Like I suggested before, I’m not really a JavaScript programmer.
As soon as StackOverflow is offline, I loose all my JavaScript capabilities.
I’m more C++ oriented.
Sure I can debug JS code in the browser, but that’s not how I work.
Apart from that, if the JS decoder can no longer be > N kB in size, I cannot use it in the TTN console anymore for testing. That was the point I wanted to make.
ESPEasy users for sure need their own TTN account as soon as they want to use this platform for receiving their data as I don’t want anything to do with data that’s not mine.
My goal is to make it as easy as possible to use sensors to collect data yourself and encourage users to be as creative as possible in how to use it.
This is also why I took quite a lot of effort to make the TTN link from ESPEasy as easy as possible, so you won’t have a steep learning curve to get started and thus also added an “ESPEasy vendor definition” to pick from.
When using this route, there is a single decoder for potentially all ESPEasy users, but it is clear some will make their own plugins and will extend on the decoder, so there will be forks of the decoder script for sure.
I really do understand why some limits may be needed here, so therefore I would like to know how something can be implemented to allow scaling up without adding a lot of complexity.
One way could be to have some decoder which only needs to be fed a (small) JSON per node to present the strings needed to make the decoded data structure more readable.
But that’s already a rather different approach from what’s currently present in the TTN environment.
How ESPEasy users receive and process their data is unknown to me.
Like I said, I use it via Python and MQTT, but as soon as the number of options to get the data grow, the more complex it gets to implement decoders and/or detecting whether it needs to be decoded per message.
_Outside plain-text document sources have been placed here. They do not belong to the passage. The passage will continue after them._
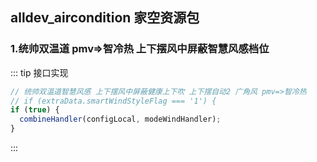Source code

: ## alldev_aircondition 家空资源包

### 1.统帅双温道 pmv=>智冷热 上下摆风中屏蔽智慧风感档位

::: tip 接口实现

```js
// 统帅双温道智慧风感 上下摆风中屏蔽健康上下吹 上下摆自动2 广角风 pmv=>智冷热
// if (extraData.smartWindStyleFlag === '1') {
if (true) {
  combineHandler(configLocal, modeWindHandler);
}
```

:::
Therefore I’m not sure that’s the way to go.
If the TTN backend does have performance/resource issues decoding using JavaScript, I can also turn my decoder into another language and like I said if decoding and “interpreting” could be separated to ease resource usage, I’m all in favor of implementing it for ESPEasy.
But then I need to get an idea of what really causes these performance issues.
What is the main problem here?
I can imagine having a 100k decoder script for every node out there is using quite a lot of storage.
So if that can be split into let’s say a 100k decoder for all ESPEasy users and an 1k description JSON file per set of nodes, that would make already a big difference.
The decoding itself is only needed when a message is arrived, so that may scale somewhat linear with the number of messages being processed.
And like I said, we can of course distinguish between “decoding all” and “only decode header” for those that may process the data on ESPEasy nodes. (N.B. there is also RpiEasy, which is built for Raspberry Pi, same UI, rules and plugin/controller structure as ESPEasy)
So in short, I must understand where the real bottleneck is and also whether or not it is feasible to split the decoder and node description into some form where it tackles the potential bottleneck(s) and still makes it as easy to use as possible.
But I like to avoid having to maintain several decoders for several use cases.
One to run on the TTN servers and one inside ESPEasy nodes would be doable, but not more.
As you may have seen, the current decoder already defaults to 1…4 floating point values with 4 decimals for those plugins that are unknown to the decoder. So you will not see a descriptive label, but it may already work as that’s the format usable for the majority of ESPEasy plugins.
The “description JSON” I mentioned could be as simple as just describing the labels for a specific plugin and/or task and the decoder can be extended for those plugins that really benefit from a plugin specific decoder like the GPS and sysinfo plugin I mentioned (and some more already implemented)
As ESPEasy is (finally) getting some more attention from others also actively (and frequently) committing code, the number of plugins is growing quite fast lately. So I would not be surprised if we reach the current limit of 255 plugins in the next 2 years.